» **TASK DETAILS**
Could each entry below be printed again exactly as given?

» **AVAILABLE DATA**
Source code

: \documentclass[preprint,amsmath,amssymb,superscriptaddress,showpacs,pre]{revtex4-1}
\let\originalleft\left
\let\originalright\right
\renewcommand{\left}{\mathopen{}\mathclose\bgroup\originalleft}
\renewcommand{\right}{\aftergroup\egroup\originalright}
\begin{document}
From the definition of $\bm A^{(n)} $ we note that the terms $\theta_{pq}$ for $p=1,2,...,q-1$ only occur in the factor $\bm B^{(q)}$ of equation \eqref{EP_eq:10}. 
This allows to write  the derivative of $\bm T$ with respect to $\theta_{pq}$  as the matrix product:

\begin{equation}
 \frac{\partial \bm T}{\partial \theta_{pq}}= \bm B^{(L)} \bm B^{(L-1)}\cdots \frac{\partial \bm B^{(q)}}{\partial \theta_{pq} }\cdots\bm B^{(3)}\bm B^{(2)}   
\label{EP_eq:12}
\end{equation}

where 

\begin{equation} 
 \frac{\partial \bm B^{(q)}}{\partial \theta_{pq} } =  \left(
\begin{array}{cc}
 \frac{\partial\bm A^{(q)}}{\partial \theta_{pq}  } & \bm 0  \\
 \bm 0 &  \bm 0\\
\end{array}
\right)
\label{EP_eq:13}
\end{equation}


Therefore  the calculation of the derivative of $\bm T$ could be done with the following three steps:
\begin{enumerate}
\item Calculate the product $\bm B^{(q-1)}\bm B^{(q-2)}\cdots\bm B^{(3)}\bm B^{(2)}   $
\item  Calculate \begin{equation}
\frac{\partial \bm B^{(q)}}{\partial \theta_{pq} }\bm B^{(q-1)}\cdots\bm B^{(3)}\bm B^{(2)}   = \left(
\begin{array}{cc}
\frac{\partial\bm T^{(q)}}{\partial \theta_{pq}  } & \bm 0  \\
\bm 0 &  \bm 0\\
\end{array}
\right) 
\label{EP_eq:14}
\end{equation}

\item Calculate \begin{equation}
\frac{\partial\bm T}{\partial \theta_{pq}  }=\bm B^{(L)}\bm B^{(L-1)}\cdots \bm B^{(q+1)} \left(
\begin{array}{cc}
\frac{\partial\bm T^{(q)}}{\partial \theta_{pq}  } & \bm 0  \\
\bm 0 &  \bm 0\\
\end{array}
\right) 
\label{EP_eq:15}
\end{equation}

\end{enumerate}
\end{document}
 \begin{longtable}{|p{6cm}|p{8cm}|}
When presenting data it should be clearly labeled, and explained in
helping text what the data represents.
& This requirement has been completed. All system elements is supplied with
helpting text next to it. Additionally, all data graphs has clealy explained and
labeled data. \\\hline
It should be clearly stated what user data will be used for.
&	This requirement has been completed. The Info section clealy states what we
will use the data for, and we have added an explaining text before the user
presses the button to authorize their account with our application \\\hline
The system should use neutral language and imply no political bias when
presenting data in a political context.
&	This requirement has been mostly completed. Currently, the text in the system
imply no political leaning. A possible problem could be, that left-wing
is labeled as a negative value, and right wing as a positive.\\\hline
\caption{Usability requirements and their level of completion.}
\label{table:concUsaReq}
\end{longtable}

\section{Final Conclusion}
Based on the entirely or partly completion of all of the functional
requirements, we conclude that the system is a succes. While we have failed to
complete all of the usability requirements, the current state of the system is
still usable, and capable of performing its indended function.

» **RESULT**
Source code

: \documentclass[preprint,amsmath,amssymb,superscriptaddress,showpacs,pre]{revtex4-1}
\let\originalleft\left
\let\originalright\right
\renewcommand{\left}{\mathopen{}\mathclose\bgroup\originalleft}
\renewcommand{\right}{\aftergroup\egroup\originalright}
\begin{document}
From the definition of $\bm A^{(n)} $ we note that the terms $\theta_{pq}$ for $p=1,2,...,q-1$ only occur in the factor $\bm B^{(q)}$ of equation \eqref{EP_eq:10}. 
This allows to write  the derivative of $\bm T$ with respect to $\theta_{pq}$  as the matrix product:

\begin{equation}
 \frac{\partial \bm T}{\partial \theta_{pq}}= \bm B^{(L)} \bm B^{(L-1)}\cdots \frac{\partial \bm B^{(q)}}{\partial \theta_{pq} }\cdots\bm B^{(3)}\bm B^{(2)}   
\label{EP_eq:12}
\end{equation}

where 

\begin{equation} 
 \frac{\partial \bm B^{(q)}}{\partial \theta_{pq} } =  \left(
\begin{array}{cc}
 \frac{\partial\bm A^{(q)}}{\partial \theta_{pq}  } & \bm 0  \\
 \bm 0 &  \bm 0\\
\end{array}
\right)
\label{EP_eq:13}
\end{equation}


Therefore  the calculation of the derivative of $\bm T$ could be done with the following three steps:
\begin{enumerate}
\item Calculate the product $\bm B^{(q-1)}\bm B^{(q-2)}\cdots\bm B^{(3)}\bm B^{(2)}   $
\item  Calculate \begin{equation}
\frac{\partial \bm B^{(q)}}{\partial \theta_{pq} }\bm B^{(q-1)}\cdots\bm B^{(3)}\bm B^{(2)}   = \left(
\begin{array}{cc}
\frac{\partial\bm T^{(q)}}{\partial \theta_{pq}  } & \bm 0  \\
\bm 0 &  \bm 0\\
\end{array}
\right) 
\label{EP_eq:14}
\end{equation}

\item Calculate \begin{equation}
\frac{\partial\bm T}{\partial \theta_{pq}  }=\bm B^{(L)}\bm B^{(L-1)}\cdots \bm B^{(q+1)} \left(
\begin{array}{cc}
\frac{\partial\bm T^{(q)}}{\partial \theta_{pq}  } & \bm 0  \\
\bm 0 &  \bm 0\\
\end{array}
\right) 
\label{EP_eq:15}
\end{equation}

\end{enumerate}
\end{document}
 \begin{longtable}{|p{6cm}|p{8cm}|}
When presenting data it should be clearly labeled, and explained in
helping text what the data represents.
& This requirement has been completed. All system elements is supplied with
helpting text next to it. Additionally, all data graphs has clealy explained and
labeled data. \\\hline
It should be clearly stated what user data will be used for.
&	This requirement has been completed. The Info section clealy states what we
will use the data for, and we have added an explaining text before the user
presses the button to authorize their account with our application \\\hline
The system should use neutral language and imply no political bias when
presenting data in a political context.
&	This requirement has been mostly completed. Currently, the text in the system
imply no political leaning. A possible problem could be, that left-wing
is labeled as a negative value, and right wing as a positive.\\\hline
\caption{Usability requirements and their level of completion.}
\label{table:concUsaReq}
\end{longtable}

\section{Final Conclusion}
Based on the entirely or partly completion of all of the functional
requirements, we conclude that the system is a succes. While we have failed to
complete all of the usability requirements, the current state of the system is
still usable, and capable of performing its indended function.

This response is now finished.